### EXERCISE DETAILS
Collect the lines of the entries where "optional" shows up.

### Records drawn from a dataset
BEGIN

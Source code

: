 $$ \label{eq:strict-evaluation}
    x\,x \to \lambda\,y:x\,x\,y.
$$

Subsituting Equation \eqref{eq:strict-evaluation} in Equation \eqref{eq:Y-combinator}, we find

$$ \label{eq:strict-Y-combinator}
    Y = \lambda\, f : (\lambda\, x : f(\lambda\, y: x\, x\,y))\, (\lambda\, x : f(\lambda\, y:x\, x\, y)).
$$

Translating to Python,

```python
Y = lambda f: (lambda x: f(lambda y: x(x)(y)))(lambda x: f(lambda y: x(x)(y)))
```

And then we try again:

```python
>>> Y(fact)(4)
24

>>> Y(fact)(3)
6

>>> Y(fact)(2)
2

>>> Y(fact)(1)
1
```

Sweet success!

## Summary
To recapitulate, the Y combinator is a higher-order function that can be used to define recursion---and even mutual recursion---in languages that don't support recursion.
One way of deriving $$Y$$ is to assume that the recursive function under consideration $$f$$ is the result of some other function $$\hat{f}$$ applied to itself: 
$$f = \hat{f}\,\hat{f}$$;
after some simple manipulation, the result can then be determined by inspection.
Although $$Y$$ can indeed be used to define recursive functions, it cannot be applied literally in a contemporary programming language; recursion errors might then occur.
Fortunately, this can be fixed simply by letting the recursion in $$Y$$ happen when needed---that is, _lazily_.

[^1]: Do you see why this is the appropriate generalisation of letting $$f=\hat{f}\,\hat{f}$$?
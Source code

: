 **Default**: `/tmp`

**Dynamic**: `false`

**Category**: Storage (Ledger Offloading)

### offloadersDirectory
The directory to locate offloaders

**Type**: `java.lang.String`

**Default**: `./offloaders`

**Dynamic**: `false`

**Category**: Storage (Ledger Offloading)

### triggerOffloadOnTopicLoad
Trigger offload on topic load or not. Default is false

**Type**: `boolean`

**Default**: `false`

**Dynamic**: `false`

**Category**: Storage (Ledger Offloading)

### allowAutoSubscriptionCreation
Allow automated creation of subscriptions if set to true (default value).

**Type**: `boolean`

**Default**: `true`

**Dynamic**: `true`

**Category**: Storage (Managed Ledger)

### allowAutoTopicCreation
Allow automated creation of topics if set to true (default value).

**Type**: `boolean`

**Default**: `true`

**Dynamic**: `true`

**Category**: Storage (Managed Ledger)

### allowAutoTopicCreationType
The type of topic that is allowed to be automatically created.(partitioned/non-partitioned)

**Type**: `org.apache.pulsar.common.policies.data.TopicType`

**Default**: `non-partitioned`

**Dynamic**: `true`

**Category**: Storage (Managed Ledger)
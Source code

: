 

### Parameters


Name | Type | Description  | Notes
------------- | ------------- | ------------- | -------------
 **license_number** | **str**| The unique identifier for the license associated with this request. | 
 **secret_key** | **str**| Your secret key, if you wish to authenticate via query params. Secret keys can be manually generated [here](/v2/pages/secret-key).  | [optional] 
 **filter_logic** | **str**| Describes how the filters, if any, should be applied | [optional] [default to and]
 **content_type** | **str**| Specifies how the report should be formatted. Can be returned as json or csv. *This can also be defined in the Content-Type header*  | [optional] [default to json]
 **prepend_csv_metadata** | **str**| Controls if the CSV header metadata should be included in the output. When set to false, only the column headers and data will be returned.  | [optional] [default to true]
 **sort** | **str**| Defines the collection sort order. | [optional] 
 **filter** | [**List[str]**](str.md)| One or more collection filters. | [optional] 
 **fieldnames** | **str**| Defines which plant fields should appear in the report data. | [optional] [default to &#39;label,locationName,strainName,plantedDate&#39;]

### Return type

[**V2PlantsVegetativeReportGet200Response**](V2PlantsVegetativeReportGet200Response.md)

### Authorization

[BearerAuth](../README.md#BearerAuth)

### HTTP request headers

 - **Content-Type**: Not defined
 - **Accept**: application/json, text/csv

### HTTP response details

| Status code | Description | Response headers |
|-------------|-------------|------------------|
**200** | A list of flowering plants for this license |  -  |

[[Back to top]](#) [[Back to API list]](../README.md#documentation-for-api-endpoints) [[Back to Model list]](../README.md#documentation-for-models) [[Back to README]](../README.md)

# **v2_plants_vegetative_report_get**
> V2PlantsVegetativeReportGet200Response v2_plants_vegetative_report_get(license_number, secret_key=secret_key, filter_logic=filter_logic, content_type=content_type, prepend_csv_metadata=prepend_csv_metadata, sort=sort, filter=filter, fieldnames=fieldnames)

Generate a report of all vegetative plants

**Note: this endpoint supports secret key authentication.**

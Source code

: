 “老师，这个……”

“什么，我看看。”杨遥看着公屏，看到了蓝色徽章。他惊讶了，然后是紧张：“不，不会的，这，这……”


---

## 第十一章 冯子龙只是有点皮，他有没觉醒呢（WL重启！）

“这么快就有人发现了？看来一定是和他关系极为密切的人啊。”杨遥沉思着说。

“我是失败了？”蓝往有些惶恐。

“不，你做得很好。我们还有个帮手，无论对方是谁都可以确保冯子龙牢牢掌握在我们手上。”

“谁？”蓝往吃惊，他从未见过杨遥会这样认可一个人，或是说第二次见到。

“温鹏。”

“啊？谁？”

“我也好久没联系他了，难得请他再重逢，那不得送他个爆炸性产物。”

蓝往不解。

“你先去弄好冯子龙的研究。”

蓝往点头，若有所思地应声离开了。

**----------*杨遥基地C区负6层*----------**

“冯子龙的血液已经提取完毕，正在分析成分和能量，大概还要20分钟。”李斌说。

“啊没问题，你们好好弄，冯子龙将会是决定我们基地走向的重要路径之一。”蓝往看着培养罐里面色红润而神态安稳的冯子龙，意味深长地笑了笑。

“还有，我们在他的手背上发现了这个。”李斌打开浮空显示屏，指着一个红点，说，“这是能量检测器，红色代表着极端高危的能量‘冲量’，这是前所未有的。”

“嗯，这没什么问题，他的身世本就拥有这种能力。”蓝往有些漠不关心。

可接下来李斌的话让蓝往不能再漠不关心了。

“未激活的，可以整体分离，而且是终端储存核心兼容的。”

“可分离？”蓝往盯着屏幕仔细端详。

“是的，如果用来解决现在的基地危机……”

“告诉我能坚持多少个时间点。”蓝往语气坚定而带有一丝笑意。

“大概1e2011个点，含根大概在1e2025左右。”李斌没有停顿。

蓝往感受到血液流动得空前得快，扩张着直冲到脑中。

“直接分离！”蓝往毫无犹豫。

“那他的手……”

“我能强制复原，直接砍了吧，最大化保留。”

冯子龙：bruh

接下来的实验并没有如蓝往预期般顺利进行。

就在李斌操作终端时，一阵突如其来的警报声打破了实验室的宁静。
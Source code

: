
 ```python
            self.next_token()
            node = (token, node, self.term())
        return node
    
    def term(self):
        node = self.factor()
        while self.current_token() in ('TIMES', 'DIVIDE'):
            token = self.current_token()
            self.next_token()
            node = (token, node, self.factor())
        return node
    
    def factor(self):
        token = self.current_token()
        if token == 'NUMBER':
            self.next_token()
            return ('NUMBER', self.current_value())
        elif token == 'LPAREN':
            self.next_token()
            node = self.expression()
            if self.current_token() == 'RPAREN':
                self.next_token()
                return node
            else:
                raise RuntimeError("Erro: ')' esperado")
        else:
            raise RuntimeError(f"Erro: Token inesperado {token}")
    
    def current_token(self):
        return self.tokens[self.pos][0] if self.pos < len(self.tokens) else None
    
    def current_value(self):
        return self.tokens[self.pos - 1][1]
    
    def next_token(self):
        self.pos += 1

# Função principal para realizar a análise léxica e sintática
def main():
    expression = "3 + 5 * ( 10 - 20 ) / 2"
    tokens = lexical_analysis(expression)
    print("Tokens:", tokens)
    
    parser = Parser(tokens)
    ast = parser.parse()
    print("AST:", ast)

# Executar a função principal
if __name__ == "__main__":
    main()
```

END

### COMPLETED TASK
 **secret_key** | **str**| Your secret key, if you wish to authenticate via query params. Secret keys can be manually generated [here](/v2/pages/secret-key).  | [optional] 
 **filter_logic** | **str**| Describes how the filters, if any, should be applied | [optional] [default to and]
 **content_type** | **str**| Specifies how the report should be formatted. Can be returned as json or csv. *This can also be defined in the Content-Type header*  | [optional] [default to json]
 **prepend_csv_metadata** | **str**| Controls if the CSV header metadata should be included in the output. When set to false, only the column headers and data will be returned.  | [optional] [default to true]
 **sort** | **str**| Defines the collection sort order. | [optional] 
 **filter** | [**List[str]**](str.md)| One or more collection filters. | [optional] 
 **fieldnames** | **str**| Defines which plant fields should appear in the report data. | [optional] [default to &#39;label,locationName,strainName,plantedDate&#39;]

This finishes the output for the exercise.